Unify and expand Range and its likes

beccadax · July 14, 2020, 7:52pm

wowbagger:

It's able to represent all kinds of intervals by holding 4 constants:
public let lowerBoundary: Boundary
public let lowerEndpoint: Endpoint
public let upperEndpoint: Endpoint
public let upperBoundary: Boundary
It can be iterated backwards by using a set of inverse interval operators, or by manually setting a flag:
public var isInverse: Bool

There are some technical barriers to this change, like source and ABI compatibility, but I’m going to put those aside, because there’s a more important issue: we wouldn’t want this design. We’ve considered similar ones in the past, but we rejected them in favor of the current solution, where decisions about boundary and direction are baked into the type. Let me explain why.

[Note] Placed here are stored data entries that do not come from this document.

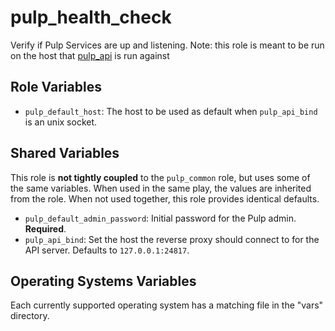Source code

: pulp_health_check
=================

Verify if Pulp Services are up and listening.
Note: this role is meant to be run on the host that [pulp_api](https://pulp-installer.readthedocs.io/en/latest/roles/pulp_api/) is run against

Role Variables
--------------

* `pulp_default_host`: The host to be used as default when `pulp_api_bind` is an unix socket.

Shared Variables
----------------

This role is **not tightly coupled** to the `pulp_common` role, but uses some of the same
variables. When used in the same play, the values are inherited from the role.
When not used together, this role provides identical defaults.

* `pulp_default_admin_password`: Initial password for the Pulp admin. **Required**.
* `pulp_api_bind`: Set the host the reverse proxy should connect to for the API server. Defaults
  to `127.0.0.1:24817`.

Operating Systems Variables
---------------------------

Each currently supported operating system has a matching file in the "vars"
directory.
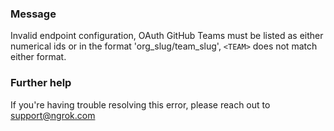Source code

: 
### Message
Invalid endpoint configuration, OAuth GitHub Teams must be listed as either numerical ids or in the format 'org_slug/team_slug', <code>&lt;TEAM&gt;</code> does not match either format.

### Further help
If you're having trouble resolving this error, please reach out to [support@ngrok.com](mailto:support@ngrok.com?subject=Help%20with%20ERR_NGROK_1640)

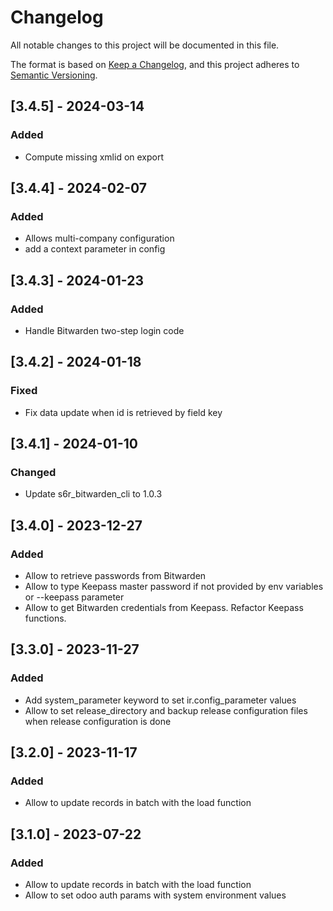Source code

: # Changelog

All notable changes to this project will be documented in this file.

The format is based on [Keep a Changelog](https://keepachangelog.com/en/1.0.0/),
and this project adheres to [Semantic Versioning](https://semver.org/spec/v2.0.0.html).

## [3.4.5] - 2024-03-14

### Added

 - Compute missing xmlid on export

## [3.4.4] - 2024-02-07

### Added

 - Allows multi-company configuration
 - add a context parameter in config

## [3.4.3] - 2024-01-23

### Added

 - Handle Bitwarden two-step login code

## [3.4.2] - 2024-01-18

### Fixed

 - Fix data update when id is retrieved by field key

## [3.4.1] - 2024-01-10

### Changed

 - Update s6r_bitwarden_cli to 1.0.3

## [3.4.0] - 2023-12-27

### Added

 - Allow to retrieve passwords from Bitwarden
 - Allow to type Keepass master password if not provided by env variables or --keepass parameter
 - Allow to get Bitwarden credentials from Keepass. Refactor Keepass functions.

## [3.3.0] - 2023-11-27

### Added

 - Add system_parameter keyword to set ir.config_parameter values
 - Allow to set release_directory and backup release configuration files when release configuration is done

## [3.2.0] - 2023-11-17

### Added

 - Allow to update records in batch with the load function

## [3.1.0] - 2023-07-22

### Added

 - Allow to update records in batch with the load function
 - Allow to set odoo auth params with system environment values
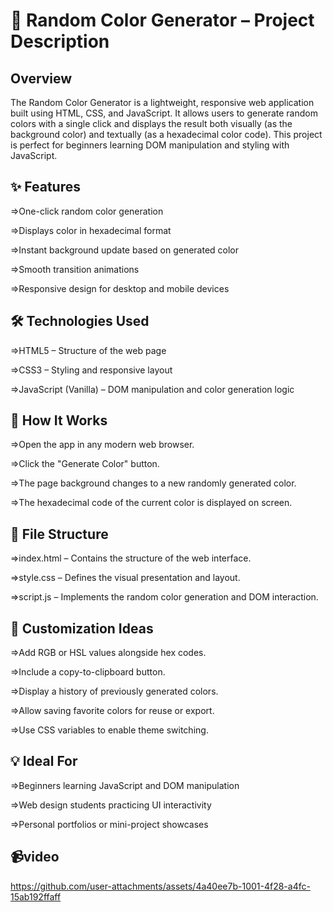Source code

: <h1>🎨 Random Color Generator – Project Description</h1>

<h2>Overview</h2>
<p>The Random Color Generator is a lightweight, responsive web application built using HTML, CSS, and JavaScript. It allows users to generate random colors with a single click and displays the result both visually (as the background color) and textually (as a hexadecimal color code). This project is perfect for beginners learning DOM manipulation and styling with JavaScript.</p>

<h2>✨ Features</h2>
<p>=>One-click random color generation</p>
<p>=>Displays color in hexadecimal format</p>
<p>=>Instant background update based on generated color</p>
<p>=>Smooth transition animations</p>
<p>=>Responsive design for desktop and mobile devices</p>

<h2>🛠️ Technologies Used</h2>
<p>=>HTML5 – Structure of the web page</p>
<p>=>CSS3 – Styling and responsive layout</p>
<p>=>JavaScript (Vanilla) – DOM manipulation and color generation logic</p>

<h2>🚀 How It Works</h2>
<p>=>Open the app in any modern web browser.</p>
<p>=>Click the "Generate Color" button.</p>
<p>=>The page background changes to a new randomly generated color.</p>
<p>=>The hexadecimal code of the current color is displayed on screen.</p>

<h2>📁 File Structure</h2>
<p>=>index.html – Contains the structure of the web interface.</p>
<p>=>style.css – Defines the visual presentation and layout.</p>
<p>=>script.js – Implements the random color generation and DOM interaction.</p>

<h2>🔧 Customization Ideas</h2>
<p>=>Add RGB or HSL values alongside hex codes.</p>
<p>=>Include a copy-to-clipboard button.</p>
<p>=>Display a history of previously generated colors.</p>
<p>=>Allow saving favorite colors for reuse or export.</p>
<p>=>Use CSS variables to enable theme switching.</p>

<h2>💡 Ideal For</h2>
<p>=>Beginners learning JavaScript and DOM manipulation</p>
<p>=>Web design students practicing UI interactivity</p>
<p>=>Personal portfolios or mini-project showcases</p>

<h2>📹video</h2>

https://github.com/user-attachments/assets/4a40ee7b-1001-4f28-a4fc-15ab192ffaff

1. The current design enforces the correctness of iteration.

For instance, suppose you try to do this:

let myRange = ..<3
for i in myRange { ... }

This iteration is impossible to perform because it has no starting value—the last value will be 3, but what will the first value be? Fortunately, the compiler knows that it can’t iterate over a PartialRangeTo, so it rejects this code.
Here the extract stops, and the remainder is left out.